FIG. 5 is a cross-sectional view taken through the node member of FIG. 3.
FIG. 6 is an isometric view of the structural components of the building construction system according to the present invention shown in their collapsed configuration with the membranes removed.
FIG. 7 is an isometric view, partially cut-away, showing barrel vault shaped embodiment of the invention, suitable for use as a tent.
FIG. 8 is an isometric view, partially cut-away, showing a column shaped embodiment of the invention.
FIG. 9 is a somewhat simplified plan view of a flat structure in accordance with the invention in which node members are connected by rectilinear grids of tension members.
Shown in FIG. 1 is a flat collapsible building structure, generally indicated at 10, constructed in accordance with the present invention. The building structure 10 is a general purpose structural component for use in temporary buildings or other structures which can be used alone, or which may be used in combination with other structural members to make a larger building. The building structure 10 is entirely self-supporting, regardless of its physical orientation, and is completely collapsible so that it may be taken down and stored in a compact state and readily re-erected as desired.
The building structure 10 includes two stressed planar members, an upper membrane 12 and a lower membrane 14, which are fixed in spaced relation with regard to each other. As can be seen in FIG. 1, each of the membranes 12 and 14 is formed in a generally planar shape, although other shapes may be suitable for particular applications, as long as the membranes 12 and 14 are generally of similar shapes. The upper and lower membranes are formed of a flexible, relatively inelastic sheet material, such as fabric or strong plastic films. Attached to the upper membrane 12 are a plurality of node members 16. Similarily, a plurality of node members 18 are attached to the lower membrane 14. As can be seen in FIG. 1, the node members 16 and 18 are arranged on the membranes 12 and 14 in similar rectilinear patterns. These patterns are aligned so that each of the node members 16 on the membrane 12 is paired with and positioned directly over a corresponding one of the node members 18 on the membrane 14.
Rectilinear grid patterns dashed lines 17 are shown for purposes of illustration on the first membrane 12, corresponding to the "lines of tension" in the stretched membrane. The lines of tension are the mean geometric location of tension forces in the membrane, and generally the tension forces will be directed along these lines. Similar lines of tension 19 are shown in dashed lines on the second membrane 14, and form a similar rectilinear grid pattern. As noted above, the node members are arranged on the membranes such that each node member is located at an intersection of lines of tension in the membrane, and is separated by intersecting lines of tension from the adjacent node members lying along the same lines of tension.
The dashed lines indicating the lines of tension 17 and 19, and showing the rectilinear grid pattern of these lines, are for illustrative purposes only and will not be visible on the actual structure.

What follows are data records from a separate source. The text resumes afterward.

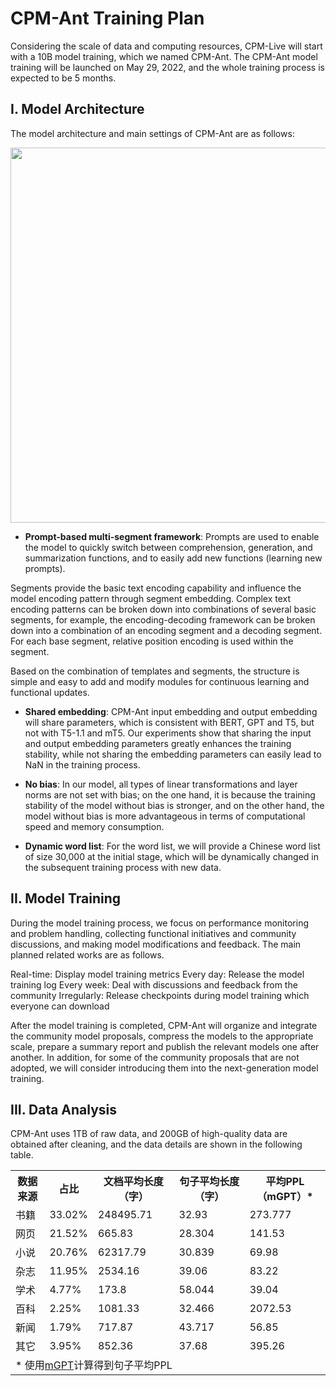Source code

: # CPM-Ant Training Plan
Considering the scale of data and computing resources, CPM-Live will start with a 10B model training, which we named CPM-Ant. The CPM-Ant model training will be launched on May 29, 2022, and the whole training process is expected to be 5 months.

## I. Model Architecture
The model architecture and main settings of CPM-Ant are as follows:

<div align="center">
<img src="./pics/framework.png" width="600px" />
</div>

- **Prompt-based multi-segment framework**: Prompts are used to enable the model to quickly switch between comprehension, generation, and summarization functions, and to easily add new functions (learning new prompts).

Segments provide the basic text encoding capability and influence the model encoding pattern through segment embedding. Complex text encoding patterns can be broken down into combinations of several basic segments, for example, the encoding-decoding framework can be broken down into a combination of an encoding segment and a decoding segment. For each base segment, relative position encoding is used within the segment.

Based on the combination of templates and segments, the structure is simple and easy to add and modify modules for continuous learning and functional updates.

- **Shared embedding**: CPM-Ant input embedding and output embedding will share parameters, which is consistent with BERT, GPT and T5, but not with T5-1.1 and mT5. Our experiments show that sharing the input and output embedding parameters greatly enhances the training stability, while not sharing the embedding parameters can easily lead to NaN in the training process.

- **No bias**: In our model, all types of linear transformations and layer norms are not set with bias; on the one hand, it is because the training stability of the model without bias is stronger, and on the other hand, the model without bias is more advantageous in terms of computational speed and memory consumption.

- **Dynamic word list**: For the word list, we will provide a Chinese word list of size 30,000 at the initial stage, which will be dynamically changed in the subsequent training process with new data.


## II. Model Training
During the model training process, we focus on performance monitoring and problem handling, collecting functional initiatives and community discussions, and making model modifications and feedback. The main planned related works are as follows.

Real-time: Display model training metrics
Every day: Release the model training log
Every week: Deal with discussions and feedback from the community
Irregularly: Release checkpoints during model training which everyone can download

After the model training is completed, CPM-Ant will organize and integrate the community model proposals, compress the models to the appropriate scale, prepare a summary report and publish the relevant models one after another. In addition, for some of the community proposals that are not adopted, we will consider introducing them into the next-generation model training.

## III. Data Analysis
CPM-Ant uses 1TB of raw data, and 200GB of high-quality data are obtained after cleaning, and the data details are shown in the following table.

<table align="center">
<tr>
	<th>数据来源</th>
	<th>占比</th>
	<th>文档平均长度（字）</th>
	<th>句子平均长度（字）</th>
	<th>平均PPL（mGPT）*</th>
</tr>
<tr>
	<td>书籍</td>
<td>33.02%</td>
<td>248495.71</td>
<td>32.93</td>
<td>273.777</td>
</tr>
<tr>
<td>网页</td>
<td>21.52%</td>
<td>665.83</td>
<td>28.304</td>
<td>141.53</td>
</tr>
<tr>
<td>小说</td>
<td>20.76%</td>
<td>62317.79</td>
<td>30.839</td>
<td>69.98</td>
</tr>
<tr>
<td>杂志</td>
<td>11.95%</td>
<td>2534.16</td>
<td>39.06</td>
<td>83.22</td>
</tr>
<tr>
<td>学术</td>
<td>4.77%</td>
<td>173.8</td>
<td>58.044</td>
<td>39.04</td>
</tr>
<tr>
<td>百科</td>
<td>2.25%</td>
<td>1081.33</td>
<td>32.466</td>
<td>2072.53</td>
</tr>
<tr>
<td>新闻</td>
<td>1.79%</td>
<td>717.87</td>
<td>43.717</td>
<td>56.85</td>
</tr>
<tr>
<td>其它</td>
<td>3.95%</td>
<td>852.36</td>
<td>37.68</td>
<td>395.26</td>
</tr>
<tr><td colspan="5">* 使用<a href="https://huggingface.co/sberbank-ai/mGPT">mGPT</a>计算得到句子平均PPL</td></tr>
</table>
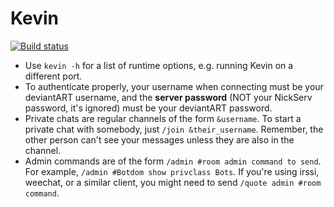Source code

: Kevin
=========
[![Build status](https://secure.travis-ci.org/joelteon/kevin.png)](http://travis-ci.org/joelteon/kevin)

* Use `kevin -h` for a list of runtime options, e.g. running Kevin on a different port.
* To authenticate properly, your username when connecting must be your deviantART username, and the **server password** (NOT your NickServ password, it's ignored) must be your deviantART password.
* Private chats are regular channels of the form `&username`. To start a private chat with somebody, just `/join &their_username`. Remember, the other person can't see your messages unless they are also in the channel.
* Admin commands are of the form `/admin #room admin command to send`. For example, `/admin #Botdom show privclass Bots`. If you're using irssi, weechat, or a similar client, you might need to send `/quote admin #room command`.
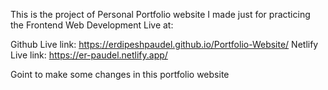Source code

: This is the project of Personal Portfolio website I made just for practicing the Frontend Web Development
Live at:

Github Live link: https://erdipeshpaudel.github.io/Portfolio-Website/
Netlify Live link: https://er-paudel.netlify.app/


Goint to make some changes in this portfolio website
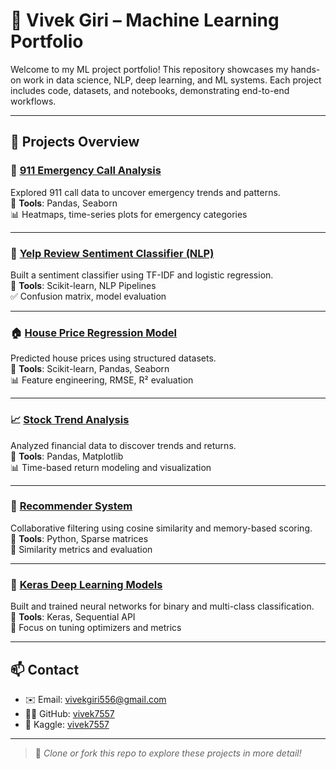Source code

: # 🧠 Vivek Giri – Machine Learning Portfolio

Welcome to my ML project portfolio! This repository showcases my hands-on work in data science, NLP, deep learning, and ML systems. Each project includes code, datasets, and notebooks, demonstrating end-to-end workflows.

---

## 📂 Projects Overview

### 🚨 [911 Emergency Call Analysis](https://github.com/vivek7557/portfolio/blob/main/02-911%20Calls%20Data%20Capstone%20Project%20-%20Solutions.ipynb)
Explored 911 call data to uncover emergency trends and patterns.\
📌 **Tools**: Pandas, Seaborn\
📊 Heatmaps, time-series plots for emergency categories

---

### 💬 [Yelp Review Sentiment Classifier (NLP)](https://github.com/vivek7557/portfolio/blob/main/03-NLP%20Project%20-%20Solutions.ipynb)
Built a sentiment classifier using TF-IDF and logistic regression.\
📌 **Tools**: Scikit-learn, NLP Pipelines\
✅ Confusion matrix, model evaluation

---

### 🏠 [House Price Regression Model](https://github.com/vivek7557/portfolio/blob/main/house%20should%20sell%20it%20regression%20project.ipynb)
Predicted house prices using structured datasets.\
📌 **Tools**: Scikit-learn, Pandas, Seaborn\
📊 Feature engineering, RMSE, R² evaluation

---

### 📈 [Stock Trend Analysis](https://github.com/vivek7557/portfolio/blob/main/04-Finance%20Project%20.ipynb)
Analyzed financial data to discover trends and returns.\
📌 **Tools**: Pandas, Matplotlib\
📊 Time-based return modeling and visualization

---

### 🤝 [Recommender System](https://github.com/vivek7557/portfolio/blob/main/02-Advanced%20Recommender%20Systems%20with%20Python.ipynb)
Collaborative filtering using cosine similarity and memory-based scoring.\
📌 **Tools**: Python, Sparse matrices\
🧮 Similarity metrics and evaluation

---

### 🔬 [Keras Deep Learning Models](https://github.com/vivek7557/portfolio/blob/main/00-Keras-Syntax-Basics.ipynb)
Built and trained neural networks for binary and multi-class classification.\
📌 **Tools**: Keras, Sequential API\
🧠 Focus on tuning optimizers and metrics

---

## 📫 Contact
- ✉️ Email: vivekgiri556@gmail.com  
- 🧑‍💻 GitHub: [vivek7557](https://github.com/vivek7557)  
- 🏅 Kaggle: [vivek7557](https://www.kaggle.com/vivek7557)

---

> 📌 *Clone or fork this repo to explore these projects in more detail!*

However, these lines are representative of the actual tension forces which exist in the stretched membrane and provide a convenient way to properly locate the node members to obtain the desired structure. For example, a rectilinear grid of lines can be marked on the membranes when they are laid out flat. The node members can then be attached to the membranes in the arrangement described above. When the structure is finally erected, the actual lines of tension within the membranes will necessarily be along the marked grid lines.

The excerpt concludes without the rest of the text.